Diciamo che comunque, per il breve periodo, aste con elevatissima partecipazione mi lascerebbero sorpreso. Sul lungo termine, soprattutto, ho più di un dubbio che i 5,5 GW di contingente complessivo per le aste possano essere tutti assegnati, almeno se guardiamo al ritmo con cui sono state finora concesse le autorizzazioni per l’eolico e considerando il potenziale limitato del Fv in area industriale.
Una partecipazione relativamente alta c’è stata invece per il registro…
Ci sono stati tanti partecipanti e due terzi del contingente è andato all’eolico e un terzo al FV. Questo considerando che, per i meccanismi di priorità del bando, tutti i fotovoltaici sono rientrati in posizione utile mentre 267 eolici sono rimasti fuori.
Cosa ha spinto a una partecipazione così massiccia dell’eolico rispetto al FV?
Tra le domande colpisce la forte presenza di mini-eolici da 60 kW, un mercato che evidentemente è ancora vivo, spinto dal fatto che gli impianti che riescono a entrare in esercizio entro agosto 2020 hanno diritto alle più generose tariffe del DM 23 giugno 2016.
Tutte le macchine di questa taglia che hanno chiesto le tariffe più generose sono però rimaste in fondo alla lista dei progetti, non in posizione utile.
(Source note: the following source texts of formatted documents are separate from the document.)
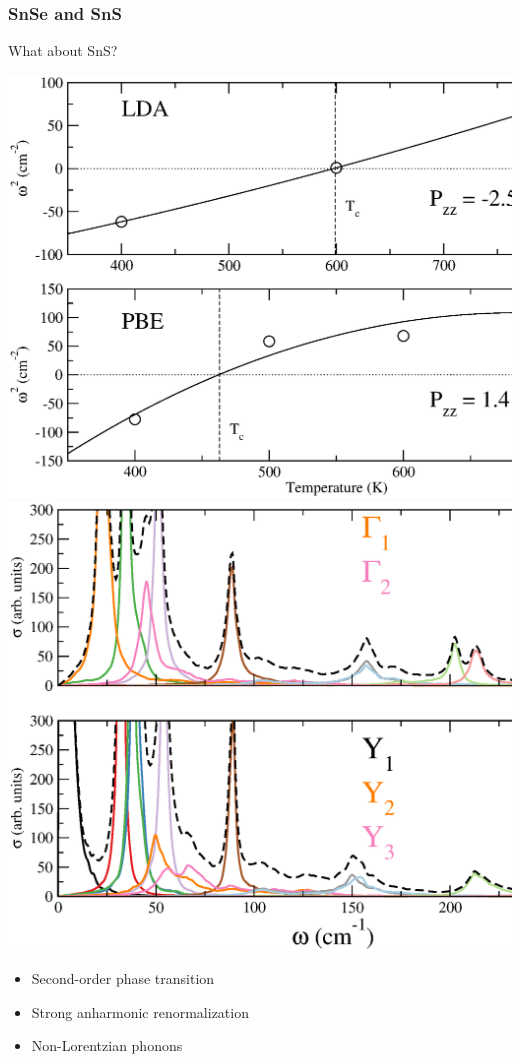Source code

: \documentclass{beamer}
\begin{document}
\begin{frame}

\frametitle{SnSe and SnS}

What about SnS?
\begin{center}
 \includegraphics[width=0.43\linewidth]{Pictures/SnS/freq-sns.eps}
 \includegraphics[width=0.40\linewidth]{Pictures/SnS/spf-sns.eps}
\end{center}
\begin{itemize}
\item Second-order phase transition
\item Strong anharmonic renormalization
\item Non-Lorentzian phonons
\end{itemize}

\end{frame}

\end{document}
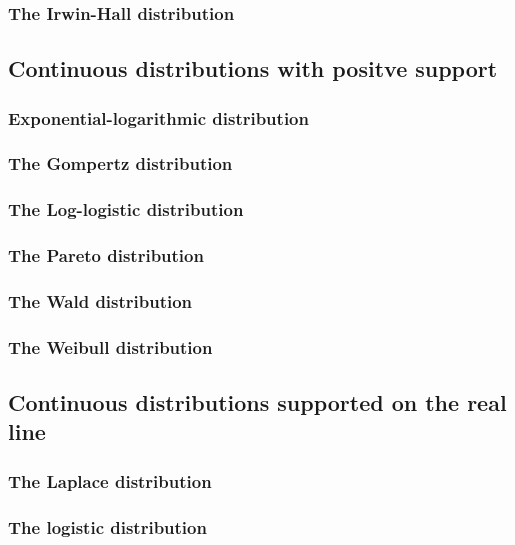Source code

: \subsubsection{The Irwin-Hall distribution}

\subsection{Continuous distributions with positve support}

\subsubsection{Exponential-logarithmic distribution}

\subsubsection{The Gompertz distribution}

\subsubsection{The Log-logistic distribution}

\subsubsection{The Pareto distribution}

\subsubsection{The Wald distribution}

\subsubsection{The Weibull distribution}

\subsection{Continuous distributions supported on the real line}

\subsubsection{The Laplace distribution}

\subsubsection{The logistic distribution}

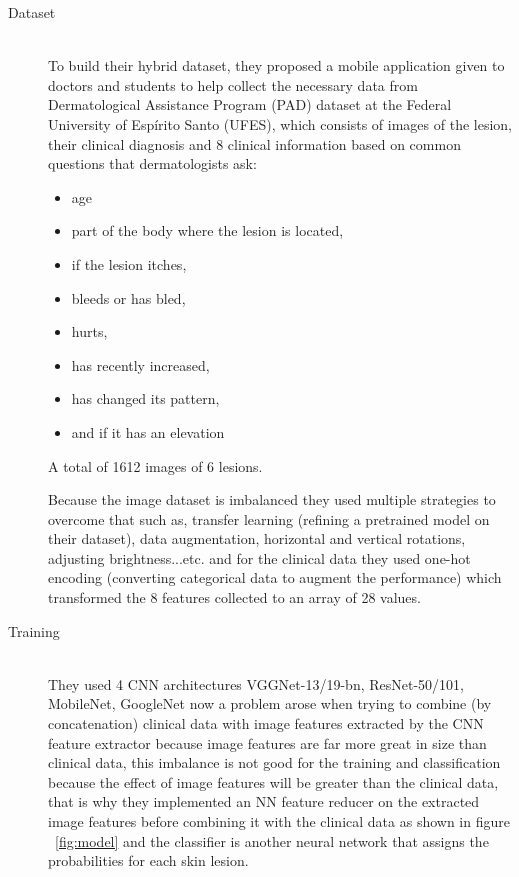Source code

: \begin{description}
\item[Dataset] \hfill \\
To build their hybrid dataset, they proposed a mobile application given to doctors and students to help collect the necessary data from Dermatological Assistance Program (PAD) dataset at the Federal University of Espírito Santo (UFES), which consists of images of the lesion, their clinical diagnosis and 8 clinical information based on common questions that dermatologists ask:
\begin{itemize}
    \item age
    \item part of the body where the lesion is located,
    \item if the lesion itches,
    \item bleeds or has bled,
    \item hurts, 
    \item has recently increased, 
    \item has changed its pattern, 
    \item and if it has an elevation
\end{itemize}

A total of 1612 images of 6 lesions.

Because the image dataset is imbalanced they used multiple strategies to overcome that such as, transfer learning (refining a pretrained model on their dataset), data augmentation, horizontal and vertical rotations, adjusting brightness...etc. and for the clinical data they used one-hot encoding (converting categorical data to augment the performance) which transformed the 8 features collected to an array of 28 values.

\item[Training] \hfill \\
    They used 4 CNN architectures VGGNet-13/19-bn, ResNet-50/101, MobileNet, GoogleNet
    now a problem arose when trying to combine (by concatenation) clinical data with image features extracted by the CNN feature extractor because image features are far more great in size than clinical data, this imbalance is not good for the training and classification because the effect of image features will be greater than the clinical data, that is why they implemented an NN feature reducer on the extracted image features before combining it with the clinical data as shown in figure ~\ref{fig:model}  and the classifier is another neural network that assigns the probabilities for each skin lesion.


\end{description}
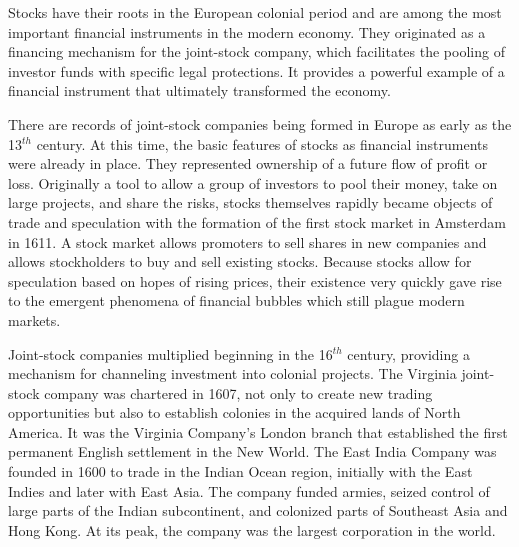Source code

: Stocks have their roots in the European colonial period and are among the most important financial instruments in the modern economy. %
They originated as a financing mechanism for the \gls{joint-stock company},  
which facilitates the pooling of investor funds with specific legal protections. It provides a powerful example of a financial instrument that ultimately transformed the economy. 

There are records of joint-stock companies being formed in Europe as early as the 13$^{th}$ century. At this time, the basic features of stocks as financial instruments were already in place. They represented ownership of a future flow of profit or loss. Originally a tool to allow a group of investors to pool their money, take on large projects, and share the risks, stocks themselves rapidly became objects of trade and speculation with the formation of the first stock market in Amsterdam in 1611. 
A stock market allows promoters to sell shares in new companies and allows stockholders to buy and sell existing stocks. 
Because stocks allow for speculation based on hopes of rising prices, their existence very quickly gave rise to the emergent phenomena of financial bubbles which still plague modern markets. 




Joint-stock companies multiplied beginning in the 16$^{th}$ century, providing a mechanism for channeling investment into colonial projects. The Virginia joint-stock company was chartered in 1607, not only to create new trading opportunities but also to establish colonies in the acquired lands of North America.  It was the Virginia Company's London branch that established the first permanent English settlement in the New World. The East India Company was founded in 1600 to trade in the Indian Ocean region, initially with the East Indies and later with East Asia. The company funded armies, seized control of large parts of the Indian subcontinent, and colonized parts of Southeast Asia and Hong Kong. At its peak, the company was the largest corporation in the world. 

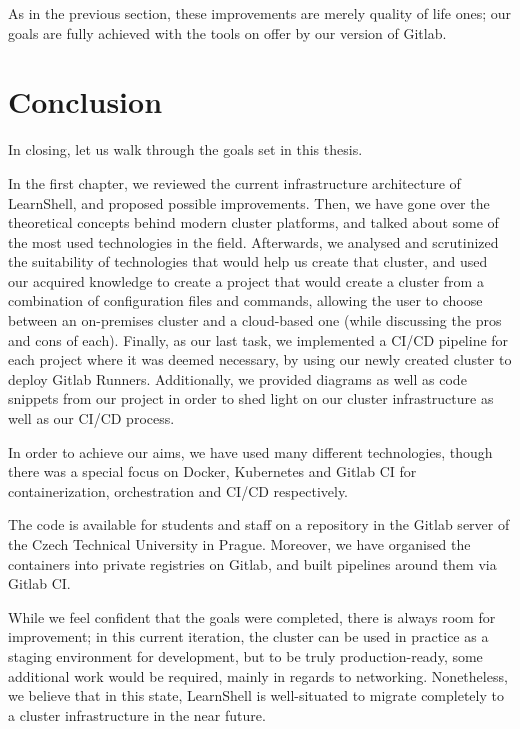\documentclass[thesis=B,english]{FITthesis}[2019/12/23]
\begin{document}
As in the previous section, these improvements are merely quality of life ones; our goals are fully achieved with the tools on offer by our version of Gitlab.

\chapter{Conclusion}

In closing, let us walk through the goals set in this thesis. 

In the first chapter, we reviewed the current infrastructure architecture of LearnShell, and proposed possible improvements. Then, we have gone over the theoretical concepts behind modern cluster platforms, and talked about some of the most used technologies in the field. Afterwards, we analysed and scrutinized the suitability of technologies that would help us create that cluster, and used our acquired knowledge to create a project that would create a cluster from a combination of configuration files and commands, allowing the user to choose between an on-premises cluster and a cloud-based one (while discussing the pros and cons of each). Finally, as our last task, we implemented a CI/CD pipeline for each project where it was deemed necessary, by using our newly created cluster to deploy Gitlab Runners. Additionally, we provided diagrams as well as code snippets from our project in order to shed light on our cluster infrastructure as well as our CI/CD process. 

In order to achieve our aims, we have used many different technologies, though there was a special focus on Docker, Kubernetes and Gitlab CI for containerization, orchestration and CI/CD respectively.

The code is available for students and staff on a repository in the Gitlab server of the Czech Technical University in Prague. Moreover, we have organised the containers into private registries on Gitlab, and built pipelines around them via Gitlab CI.

While we feel confident that the goals were completed, there is always room for improvement; in this current iteration, the cluster can be used in practice as a staging environment for development, but to be truly production-ready, some additional work would be required, mainly in regards to networking. Nonetheless, we believe that in this state, LearnShell is well-situated to migrate completely to a cluster infrastructure in the near future.
\end{document}
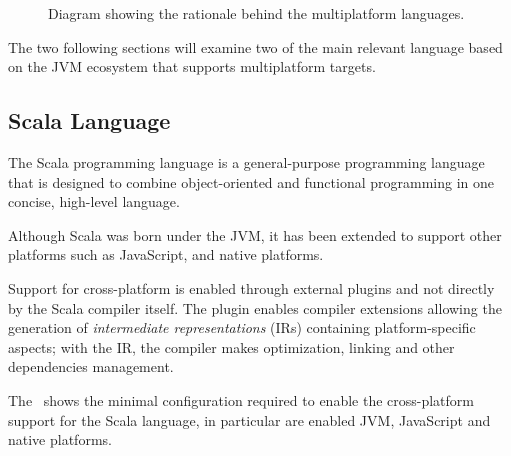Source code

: \begin{figure}
	\centering
	\caption{Diagram showing the rationale behind the multiplatform languages.}
	\label{fig:mulitplatform-languages}
\end{figure}

The two following sections will examine two of the main relevant language based on the JVM ecosystem that supports multiplatform targets.

\subsection{Scala Language}
\label{sec:scala-language}

The Scala programming language is a general-purpose programming language that is designed to combine object-oriented and functional programming in one
concise, high-level language.

Although Scala was born under the JVM, it has been extended to support other platforms such as JavaScript, and native platforms.

Support for cross-platform is enabled through external plugins and not directly by the Scala compiler itself.
The plugin enables compiler extensions allowing the generation of \emph{intermediate representations} (IRs) containing platform-specific aspects;
with the IR, the compiler makes optimization, linking and other dependencies management.

The~ shows the minimal configuration required to enable the cross-platform support for the Scala language,
in particular are enabled JVM, JavaScript and native platforms.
Quelli che rientreranno con il prossimo registro avranno tempo dalla pubblicazione delle prossime graduatorie, fine maggio, al 9 agosto per mettere in esercizio gli impianti, dopo di che nei prossimi bandi potremmo vedere ridursi fortemente, se non sparire, questa taglia di impianti.
Cosa potrebbe succedere nei prossimi registri?
Il registro per l’idroelettrico in questa prima procedura è stato di fatto limitato agli impianti che andavano in accesso diretto con il decreto del 2016, essendo gli altri stati bloccati dalla necessità del via libera Snpa: nel prossimo bando dovrebbero partecipare anche questi, cosa che potrebbe portare a un affollamento ancora maggiore.
Per quel che riguarda il gruppo eolici-fotovoltaici, ci sarà la coda dei minieolici, di cui parlavamo sopra, da smaltire, ma per il resto è difficile fare previsioni.
Guardando a questi primi risultati del decreto, cosa ha funzionato e cosa no nel disegno del meccanismo incentivate?
Rimandando a tra qualche mese un giudizio complessivo sulla congruità dei contingenti, per ora possiamo dire che l’asta, nonostante la partecipazione relativamente scarsa, ha fatto emergere le efficienze degli operatori: l’incentivo medio è stato di circa 57 euro/MWh, il più basso mai raggiunto nella storia del sostegno alle rinnovabili in Italia. Contando anche il diverso meccanismo di remunerazione, ora a due vie, siamo di fatto oltre 10 euro/MWh sotto al livello raggiunto con le aste per l’eolico del DM 23 giugno 2016.
Non si sono rivelati utili invece norme come quella che avvantaggia gli aggregati: ha portato più avanti in graduatoria alcune iniziative senza benefici apparenti per il sistema, a prescindere dal livello di sconto che erano in grado di proporre.
Sembra poi essere stato un flop, per ora, il registro e il relativo premio per il FV in sostituzione dell’amianto, con 15 MW assegnati su un contingente di 100.